The Propaganda Model

It is impossible to read the truth in the news. Truth, as Noam Chomsky and Edward Herman identified in their 1988 study of media bias, “Manufacturing Consent,” is not edited out of the news directly, through threats and censorship, but indirectly, through systemic filters which unconsciously reward those who can unconsciously censor themselves. In order to reach positions of power and responsibility, successful and established journalists (like members of parliament, head teachers at good schools, and senior managers at wealthy companies) have to either a) serve long apprenticeships, b) succeed at the “best” universities, c) have “connections” or d) be wealthy. Ideally all four.

a) A long apprenticeship (working one’s way up from local papers, through lowly sub-editing positions to the coveted position of journalist) demonstrates that one is a dependable “team player” and shares editorial “values”. The surface P.R. meaning of these terms is that journalists must be “competent and mature writers” (which indeed must, usually, be the case). The unspoken functional meaning, however, is that the journalist must not criticise the system she works for. She must not submit articles on subservience to professional authority, for example, or on media complicity in corporate crime; she must instead confine her copy to a strict (but unspoken) framework of permitted thoughts and approved topics.

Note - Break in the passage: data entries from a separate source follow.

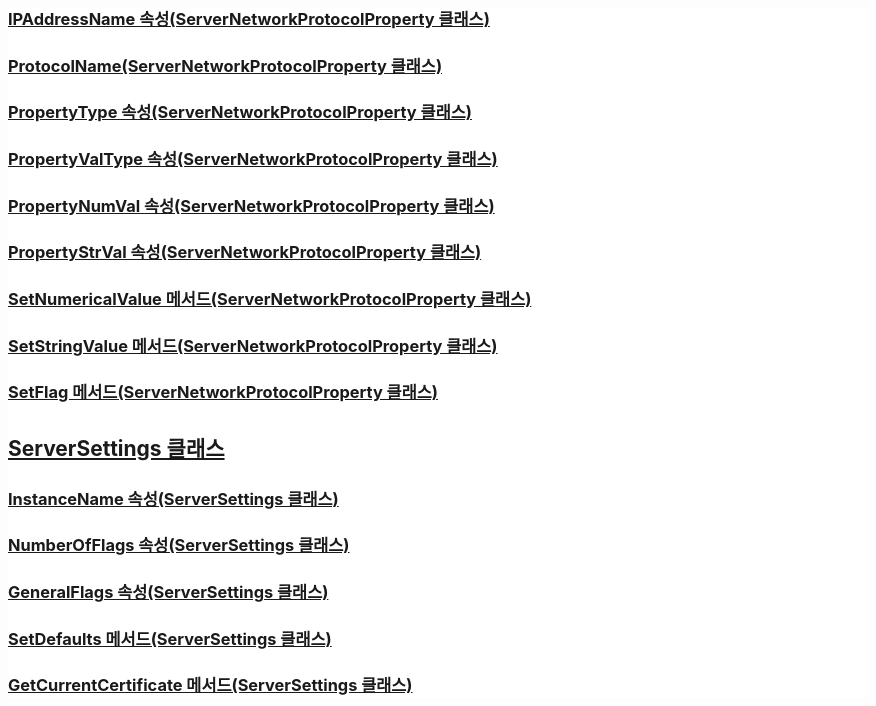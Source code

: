### [IPAddressName 속성(ServerNetworkProtocolProperty 클래스)](../wmi-provider-configuration-classes/servernetworkprotocolproperty-class/ipaddressname-property-servernetworkprotocolproperty-class.md)
### [ProtocolName(ServerNetworkProtocolProperty 클래스)](../wmi-provider-configuration-classes/servernetworkprotocolproperty-class/protocolname-property-servernetworkprotocolproperty-class.md)
### [PropertyType 속성(ServerNetworkProtocolProperty 클래스)](../wmi-provider-configuration-classes/servernetworkprotocolproperty-class/propertytype-property-servernetworkprotocolproperty-class.md)
### [PropertyValType 속성(ServerNetworkProtocolProperty 클래스)](../wmi-provider-configuration-classes/servernetworkprotocolproperty-class/propertyvaltype-property-servernetworkprotocolproperty-class.md)
### [PropertyNumVal 속성(ServerNetworkProtocolProperty 클래스)](../wmi-provider-configuration-classes/servernetworkprotocolproperty-class/propertynumval-property-servernetworkprotocolproperty-class.md)
### [PropertyStrVal 속성(ServerNetworkProtocolProperty 클래스)](../wmi-provider-configuration-classes/servernetworkprotocolproperty-class/propertystrval-property-servernetworkprotocolproperty-class.md)
### [SetNumericalValue 메서드(ServerNetworkProtocolProperty 클래스)](../wmi-provider-configuration-classes/servernetworkprotocolproperty-class/setnumericalvalue-method-servernetworkprotocolproperty-class.md)
### [SetStringValue 메서드(ServerNetworkProtocolProperty 클래스)](../wmi-provider-configuration-classes/servernetworkprotocolproperty-class/setstringvalue-method-servernetworkprotocolproperty-class.md)
### [SetFlag 메서드(ServerNetworkProtocolProperty 클래스)](../wmi-provider-configuration-classes/servernetworkprotocolproperty-class/setflag-method-servernetworkprotocolproperty-class.md)
## [ServerSettings 클래스](../wmi-provider-configuration-classes/serversettings-class/serversettings-class.md)
### [InstanceName 속성(ServerSettings 클래스)](../wmi-provider-configuration-classes/serversettings-class/instancename-property-serversettings-class.md)
### [NumberOfFlags 속성(ServerSettings 클래스)](../wmi-provider-configuration-classes/serversettings-class/numberofflags-property-serversettings-class.md)
### [GeneralFlags 속성(ServerSettings 클래스)](../wmi-provider-configuration-classes/serversettings-class/generalflags-property-serversettings-class.md)
### [SetDefaults 메서드(ServerSettings 클래스)](../wmi-provider-configuration-classes/serversettings-class/setdefaults-method-serversettings-class.md)
### [GetCurrentCertificate 메서드(ServerSettings 클래스)](../wmi-provider-configuration-classes/serversettings-class/getcurrentcertificate-method-serversettings-class.md)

b) Success at a world-class university has much the same effect as a long period of apprenticeship, demonstrating an ability to be subservient to specialised and professional power (the teacher), subservient to abstract external authority (the syllabus), and to be able to process large quantities of data without recourse to meaning (truth, beauty, quality, etc – which are seen as “relative” by schools and universities); to internalise, in other words, the idea that truth originates from received theory and a mediated environment, and not from one’s own direct lived experience.

c) Having connections in mass-media demonstrates that one already comes from a family or a circle of intimates which adheres to corporate or postmodern values; and d) having wealth confers useful skills (through an extended expensive education, unpaid internships, etc), a useful arrogance and an establishment-friendly ideological view of the world.

Successful wealthy, well-connected, well-educated journalists who are “team players” and who share company “values”, unconsciously adhere to systemic filters which frame, emphasise, omit and transform facts in order to serve system and self. These system-serving filters ensure that success is only conferred to those journalists who: 1. do not criticise their newspaper or television company; 2. do not criticise the corporations that own the newspaper or fund it through advertising; 3. source their information principally from agents of power and figures of authority (think tanks, government sources, councillors, lawyers, etc); 4. bend to legal, financial or publicity threats, complaints and criticisms from established power; and, 5. who have an ideological belief in “free markets”, “anti-terrorism”, “full employment” “defence” and “democracy”. Individuals or parties within government can be criticised, and the left-liberal press occasionally allows slightly more dissenting voices to criticise corporations, but the entire system and its core values cannot be brought into question.

The Ego Model

Adherence to systemic filters is an unconscious process. Consciously the news reporter believes he is telling the truth, reporting facts and providing a professional service. Unconsciously he is motivated by ego. In other word, the news is first framed, edited and guided by five self-serving psychological filters. Subtler and more fundamental than systemic filters, and largely ignored by dissident news-critics, the “ego model” has a much wider reach, affecting not just straight news reporting, but also comment, analysis, creative output, book reviews and cultural commentary.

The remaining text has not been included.